4 January 2023
by Arch Tait
Arch Tait reviews How Do You Slay a Dragon? by Mikhail Khodorkovsky, translated by Stephen Dalziel, Moscow–Chita–Krasnokamensk–London–Moscow, 2003–2023. Online only; available at dragonbook.khodorkovsky.com
Mikhail Khodorkovsky was at one time, as chairman of the YUKOS oil company, the richest man in Russia. He was imprisoned for 10 years by Putin but then released into exile. Here, ably translated by award-winning Stephen Dalziel, he offers a clear-sighted view of Russia’s past, present and, hopefully, future. Khodorkovsky professes himself convinced that ‘Russia is fully capable of living with its own mind and its own conscience, and without dragons.
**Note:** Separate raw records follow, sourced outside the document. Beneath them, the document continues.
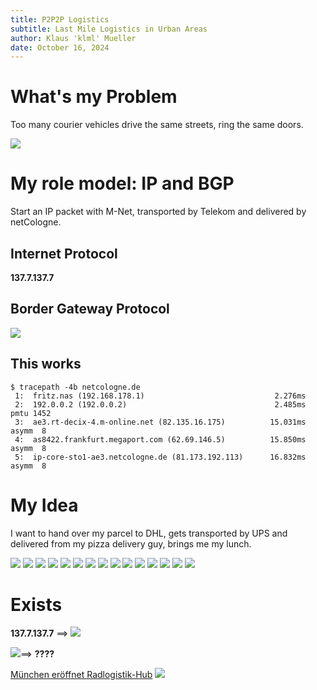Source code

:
 ```yaml
---
title: P2P2P Logistics 
subtitle: Last Mile Logistics in Urban Areas
author: Klaus 'klml' Mueller
date: October 16, 2024
---
```


# What's my Problem

Too many courier vehicles drive the same streets, ring the same doors.


![](https://upload.wikimedia.org/wikipedia/commons/thumb/7/71/2malKurierdienst.JPG/1024px-2malKurierdienst.JPG)


# My role model: IP and BGP

Start an IP packet with M-Net, transported by Telekom and delivered by netCologne.  

## Internet Protocol

__137.7.137.7__


## Border Gateway Protocol

![](https://upload.wikimedia.org/wikipedia/commons/thumb/6/65/Bgp_rr.svg/320px-Bgp_rr.svg.png)

## This works

```
$ tracepath -4b netcologne.de
 1:  fritz.nas (192.168.178.1)                             2.276ms 
 2:  192.0.0.2 (192.0.0.2)                                 2.485ms pmtu 1452
 3:  ae3.rt-decix-4.m-online.net (82.135.16.175)          15.031ms asymm  8 
 4:  as8422.frankfurt.megaport.com (62.69.146.5)          15.850ms asymm  8 
 5:  ip-core-sto1-ae3.netcologne.de (81.173.192.113)      16.832ms asymm  8 
```


# My Idea

I want to hand over my parcel to DHL, gets transported by UPS and delivered from my pizza delivery guy,  brings me my lunch.


![](https://upload.wikimedia.org/wikipedia/commons/thumb/2/2c/Samoch%C3%B3d_kuriera_holenderskiego_GLS_w_Tomaszowie_Mazowieckim.jpg/320px-Samoch%C3%B3d_kuriera_holenderskiego_GLS_w_Tomaszowie_Mazowieckim.jpg)
![](https://upload.wikimedia.org/wikipedia/commons/thumb/c/c3/Right.svg/50px-Right.svg.png)
![](https://upload.wikimedia.org/wikipedia/commons/thumb/4/48/DPD_Kontrollraum-und-Linemaster.jpg/320px-DPD_Kontrollraum-und-Linemaster.jpg) 
![](https://upload.wikimedia.org/wikipedia/commons/thumb/c/c3/Right.svg/50px-Right.svg.png)
![](https://upload.wikimedia.org/wikipedia/commons/thumb/9/9a/BB79709_%2818.03.19%2C_Motorvej_501%2C_Viby_J%29DSC_3018_Balancer.jpg/320px-BB79709_%2818.03.19%2C_Motorvej_501%2C_Viby_J%29DSC_3018_Balancer.jpg)
![](https://upload.wikimedia.org/wikipedia/commons/thumb/c/c3/Right.svg/50px-Right.svg.png)
![](https://upload.wikimedia.org/wikipedia/commons/thumb/4/48/DPD_Kontrollraum-und-Linemaster.jpg/320px-DPD_Kontrollraum-und-Linemaster.jpg) 
![](https://upload.wikimedia.org/wikipedia/commons/thumb/c/c3/Right.svg/50px-Right.svg.png)
![](https://upload.wikimedia.org/wikipedia/commons/thumb/c/cb/Bierlaster_von_Augustiner-Br%C3%A4u_in_M%C3%BCnchen.JPG/320px-Bierlaster_von_Augustiner-Br%C3%A4u_in_M%C3%BCnchen.JPG)
![](https://upload.wikimedia.org/wikipedia/commons/thumb/c/c3/Right.svg/50px-Right.svg.png)
![](https://upload.wikimedia.org/wikipedia/commons/thumb/e/ef/Parcels_crowded_near_the_gate_of_one_community_in_Suzhou-20201107.jpg/320px-Parcels_crowded_near_the_gate_of_one_community_in_Suzhou-20201107.jpg)
![](https://upload.wikimedia.org/wikipedia/commons/thumb/c/c3/Right.svg/50px-Right.svg.png)
![](https://upload.wikimedia.org/wikipedia/commons/thumb/f/f3/Delivery_vehicle_in_Peru.jpg/300px-Delivery_vehicle_in_Peru.jpg)
![](https://upload.wikimedia.org/wikipedia/commons/thumb/c/c3/Right.svg/50px-Right.svg.png)
![](https://upload.wikimedia.org/wikipedia/commons/thumb/3/34/LongJohn11b.jpg/320px-LongJohn11b.jpg)



# Exists

__137.7.137.7__ ==> ![](https://upload.wikimedia.org/wikipedia/commons/thumb/d/df/Paketaufkleber_DHL-Paket_mit_Paketmarke_bis_31%2C5_kg-2016.jpg/320px-Paketaufkleber_DHL-Paket_mit_Paketmarke_bis_31%2C5_kg-2016.jpg)


![](https://upload.wikimedia.org/wikipedia/commons/thumb/6/65/Bgp_rr.svg/320px-Bgp_rr.svg.png)==> __????__


[München eröffnet Radlogistik-Hub](https://www.br.de/nachrichten/bayern/4-000-autofahrten-weniger-muenchen-eroeffnet-radlogistik-hub,Tlnbiyo) 
![](https://img.br.de/5a5762b6-027e-4953-9087-480196a23644.jpeg?q=85&rect=0%2C371%2C3809%2C2145&w=420)

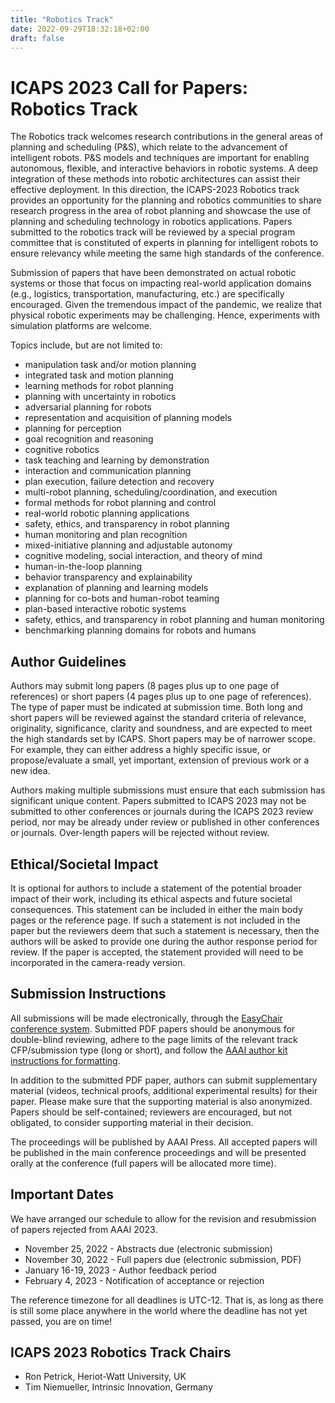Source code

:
 ```yaml
---
title: "Robotics Track"
date: 2022-09-29T18:32:18+02:00
draft: false
---
```


# ICAPS 2023 Call for Papers: Robotics Track
The Robotics track welcomes research contributions in the general areas of planning and scheduling (P&S), which relate to the advancement of intelligent robots. P&S models and techniques are important for enabling autonomous, flexible, and interactive behaviors in robotic systems. A deep integration of these methods into robotic architectures can assist their effective deployment. In this direction, the ICAPS-2023 Robotics track provides an opportunity for the planning and robotics communities to share research progress in the area of robot planning and showcase the use of planning and scheduling technology in robotics applications. Papers submitted to the robotics track will be reviewed by a special program committee that is constituted of experts in planning for intelligent robots to ensure relevancy while meeting the same high standards of the conference.

Submission of papers that have been demonstrated on actual robotic systems or those that focus on impacting real-world application domains (e.g., logistics, transportation, manufacturing, etc.) are specifically encouraged. Given the tremendous impact of the pandemic, we realize that physical robotic experiments may be challenging. Hence, experiments with simulation platforms are welcome.

Topics include, but are not limited to:
- manipulation task and/or motion planning
- integrated task and motion planning
- learning methods for robot planning
- planning with uncertainty in robotics
- adversarial planning for robots
- representation and acquisition of planning models
- planning for perception
- goal recognition and reasoning
- cognitive robotics
- task teaching and learning by demonstration
- interaction and communication planning
- plan execution, failure detection and recovery
- multi-robot planning, scheduling/coordination, and execution
- formal methods for robot planning and control
- real-world robotic planning applications
- safety, ethics, and transparency in robot planning
- human monitoring and plan recognition
- mixed-initiative planning and adjustable autonomy
- cognitive modeling, social interaction, and theory of mind
- human-in-the-loop planning
- behavior transparency and explainability
- explanation of planning and learning models
- planning for co-bots and human-robot teaming
- plan-based interactive robotic systems
- safety, ethics, and transparency in robot planning and human monitoring
- benchmarking planning domains for robots and humans

## Author Guidelines
Authors may submit long papers (8 pages plus up to one page of references) or short papers (4 pages plus up to one page of references). The type of paper must be indicated at submission time. Both long and short papers will be reviewed against the standard criteria of relevance, originality, significance, clarity and soundness, and are expected to meet the high standards set by ICAPS. Short papers may be of narrower scope. For example, they can either address a highly specific issue, or propose/evaluate a small, yet important, extension of previous work or a new idea.

Authors making multiple submissions must ensure that each submission has significant unique content. Papers submitted to ICAPS 2023 may not be submitted to other conferences or journals during the ICAPS 2023 review period, nor may be already under review or published in other conferences or journals. Over-length papers will be rejected without review.

## Ethical/Societal Impact

It is optional for authors to include a statement of the potential broader impact of their work, including its ethical aspects and future societal consequences. This statement can be included in either the main body pages or the reference page. If such a statement is not included in the paper but the reviewers deem that such a statement is necessary, then the authors will be asked to provide one during the author response period for review. If the paper is accepted, the statement provided will need to be incorporated in the camera-ready version.

## Submission Instructions
All submissions will be made electronically, through the [EasyChair conference system](https://easychair.org/conferences/?conf=icaps23). Submitted PDF papers should be anonymous for double-blind reviewing, adhere to the page limits of the relevant track CFP/submission type (long or short), and follow the [AAAI author kit instructions for formatting](https://www.aaai.org/Publications/Templates/AnonymousSubmission23.zip).

In addition to the submitted PDF paper, authors can submit supplementary material (videos, technical proofs, additional experimental results) for their paper. Please make sure that the supporting material is also anonymized. Papers should be self-contained; reviewers are encouraged, but not obligated, to consider supporting material in their decision.

The proceedings will be published by AAAI Press. All accepted papers will be published in the main conference proceedings and will be presented orally at the conference (full papers will be allocated more time).
## Important Dates
We have arranged our schedule to allow for the revision and resubmission of papers rejected from AAAI 2023.

- November 25, 2022 - Abstracts due (electronic submission)
- November 30, 2022 - Full papers due (electronic submission, PDF)
- January 16-19, 2023 - Author feedback period
- February 4, 2023 - Notification of acceptance or rejection

The reference timezone for all deadlines is UTC-12. That is, as long as there is still some place anywhere in the world where the deadline has not yet passed, you are on time!

## ICAPS 2023 Robotics Track Chairs
- Ron Petrick, Heriot-Watt University, UK
- Tim Niemueller, Intrinsic Innovation, Germany
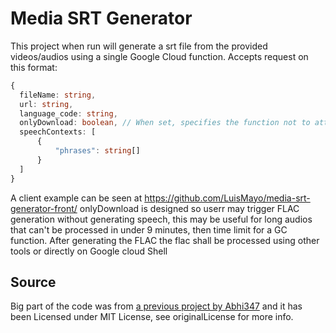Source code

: # Media SRT Generator

This project when run will generate a srt file from the provided videos/audios using a single Google Cloud function. 
Accepts request on this format:
```typescript
{
  fileName: string,
  url: string,
  language_code: string,
  onlyDownload: boolean, // When set, specifies the function not to attemp transcribing the audio and just download it to the bucket
  speechContexts: [
      {
          "phrases": string[]
      }
  ]
}
```

A client example can be seen at https://github.com/LuisMayo/media-srt-generator-front/
onlyDownload is designed so userr may trigger FLAC generation without generating speech, this may be useful for long audios that can't be processed in under 9 minutes, then time limit for a GC function.
After generating the FLAC the flac shall be processed using other tools or directly on Google cloud Shell

  ## Source
Big part of the code was from [a previous project by Abhi347](https://github.com/Abhi347/vid-to-speech-api-json/tree/1a66bb592acc9347ebc38471bfaff6eaf1d27aed) and it has been Licensed under MIT License, see originalLicense for more info.
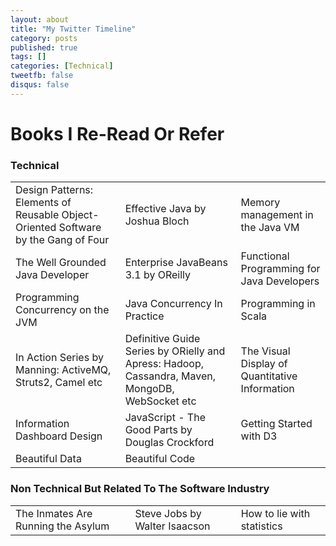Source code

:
 ```yaml
---
layout: about
title: "My Twitter Timeline"
category: posts
published: true
tags: []
categories: [Technical]
tweetfb: false
disqus: false
---
```


# Books I Re-Read Or Refer

### Technical

<table class="table table-bordered table-striped table-condensed bs-docs-grid">
    <tr class="tablerow"">
        <td>Design Patterns: Elements of Reusable Object-Oriented Software by the Gang of Four</td>
        <td>Effective Java by Joshua Bloch</td>
        <td>Memory management in the Java VM</td>
    </tr>
    <tr class="tablerow"">
        <td>The Well Grounded Java Developer</td>
        <td>Enterprise JavaBeans 3.1 by OReilly</td>
        <td>Functional Programming for Java Developers</td>
    </tr>
    <tr class="tablerow"">
        <td>Programming Concurrency on the JVM</td>
        <td>Java Concurrency In Practice</td>
        <td>Programming in Scala</td>
    </tr>
    <tr class="tablerow"">
        <td>In Action Series by Manning: ActiveMQ, Struts2, Camel etc</td>
        <td>Definitive Guide Series by ORielly and Apress: Hadoop, Cassandra, Maven, MongoDB, WebSocket etc</td>
        <td>The Visual Display of Quantitative Information</td>
    </tr>
    <tr class="tablerow"">
        <td>Information Dashboard Design</td>
        <td>JavaScript - The Good Parts by Douglas Crockford</td>
        <td>Getting Started with D3</td>
    </tr>
    <tr class="tablerow"">
        <td>Beautiful Data</td>
        <td>Beautiful Code</td>
    </tr>
</table>


### Non Technical But Related To The Software Industry

<table class="table table-bordered table-striped table-condensed bs-docs-grid">
    <tr class="tablerow"">
        <td>The Inmates Are Running the Asylum</td>
        <td>Steve Jobs by Walter Isaacson</td>
        <td>How to lie with statistics</td>
    </tr>
</table>
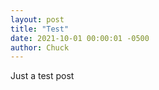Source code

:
 ```yaml
---
layout: post
title: "Test"
date: 2021-10-01 00:00:01 -0500
author: Chuck
---
```


Just a test post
But in order to do this, the young knights of the revolution must bear in mind that it’s not enough simply to slay the old dragon, even though this in itself is no easy task; it is vital also not to grant power to a new dragon, and one that may prove to be even worse than its predecessor.’ The dragon is Russian autocracy, tsarist, bolshevik and neo-bolshevik. ‘It wasn’t a case,’ he avers, ‘of Putin breaking Russia, but traditional Russia crushing Putin under its own weight.’
How the old dragon is to be slain Khodorkovsky does not prescribe, but he has no doubt some element of revolutionary violence is likely to be necessary, even after the present regime of criminal thuggery has cheated its way to total stagnation. Restricting protest to simply applying psychological pressure can never bring down a regime that is prepared to go to any lengths to stay in power. The regime should always be aware that, if force is used, every crime will be punished. ‘Protest should, of course, always try to remain peaceful; and it will remain so if there is convincing evidence that you are prepared to answer violence with violence if ncecessary.’
Khodorkovsky is concerned that the colour revolutions, while protesting against the evils of the regimes against which they were directed, lacked a positive programme for taking and retaining power. ‘Such flare-ups quickly die down and the people can swiftly discard their new leaders. This is the weakness of the “Maidan-style” uprisings: the explosion happens easily enough, but the strength of the explosion is insufficient to carry matters through to their conclusion.’ As far as Russia is concerned, he believes that a new government will have a grace period of at most two years in which to establish its popularity before reactionary forces regroup and are in a position to bring it down.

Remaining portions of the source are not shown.